Há 34 anos atuando no mundo da magistratura, o desembargador João Maria Lós foi alçado a presidente do Tribunal de Justiça de Mato Grosso do Sul há um mês. Mesmo antes de assumir oficialmente, pensou em como viabilizar a melhoria salarial dos servidores, manter o tribunal economicamente estabilizado e aproximá-lo mais da comunidade, entre outros projetos. Nesta entrevista ao Correio do Estado, ele fala sobre a criação da vara especializada em medidas protetivas à mulher; da implantação da Central de Processamento Eletrônico, do projeto-piloto na área do Pantanal e da abertura de concurso público para magistrados e servidores.
CORREIO PERGUNTA
Desembargador, o senhor está há um mês à frente do Tribunal de Justiça de MS. Durante este tempo, quais os principais problemas enfrentados pelo senhor e quais soluções imprimiu?

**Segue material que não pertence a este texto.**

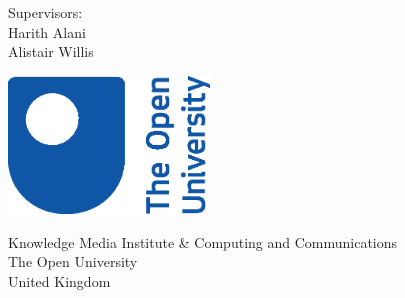 \begin{titlepage}
    \begin{center}
        \vspace*{1cm}
            
        \Huge
        \textbf{\thetitle}
            
        \vspace{0.5cm}
        \LARGE
        \makeatletter \@subtitle \makeatother %
            
        \vspace{1.5cm}
            
        \textbf{\theauthor}
            
        \vfill
            
        Supervisors:\\
        Harith Alani\\
        Alistair Willis
            
        \vspace{0.8cm}
            
        \includegraphics[width=0.4\textwidth]{images/OU-logo-2017.eps}
        
        
        \vspace{0.8cm}
            
        \Large
        Knowledge Media Institute \& Computing and Communications\\
        The Open University\\
        United Kingdom\\
        \thedate
            
    \end{center}
\end{titlepage}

JOÃO MARIA LÓS - Desde o ano passado, eu já sabia, o presidente do tribunal é eleito dentre os mais antigos que não foram administradores, então eu já sabia que deveria ser o presidente do tribunal. Desta forma, comecei a me organizar em termos de administração, preocupado, principalmente, com a questão econômica. Estou na magistratura há 34 anos e já passei por todas as fases dela. Quando entrei em 1981, a estrutura, aqui, era praticamente nenhuma. Tínhamos apenas dois fóruns construídos no interior - Naviraí e Miranda. As demais cidades tinham prédios alugados, emprestados por prefeituras. E hoje em dia faltam apenas dois prédios para fecharmos todas as comarcas com prédio próprio do Judiciário. Isso é um avanço. O outro aspecto é que nós tivemos períodos em que o Estado não repassava duodécimo – chegamos a ficar três meses sem receber salário (juízes, desembargadores, funcionários) numa crise terrível. Isso me preocupou desde o momento em que eu soube que seria o presidente do Tribunal de Justiça, de procurar, correr atrás de recursos. Então, trabalhamos para que a LDO tivesse melhora do duodécimo e conseguimos, conversando com o governador de então, com o presidente da Assembleia Legislativa, acabamos obtendo a melhoria no duodécimo, que era de 6.8 e foi para 7.3, meio por cento sobre a receita corrente líquida do Estado. E isso trouxe alguma tranquilidade. Não é fartura, como alguns pensaram no primeiro momento, mas nós temos hoje uma situação econômica confortável. Se esta crise nacional que se avizinha não complicar, não cortar receita nossa, passaremos por um período razoavelmente tranquilo, sem cometer excessos. Não temos sobras, mas a coisa está bem ajustada. Desde o momento em que assumi o TJ tenho preocupação com o vencimento dos servidores, principalmente aqueles da área fim, que por incrível que pareça são os salários mais baixos - outras áreas que não são as áreas fim, mas a meio, têm vencimentos melhores. Nós vamos investir na melhoria salarial daquele pessoal.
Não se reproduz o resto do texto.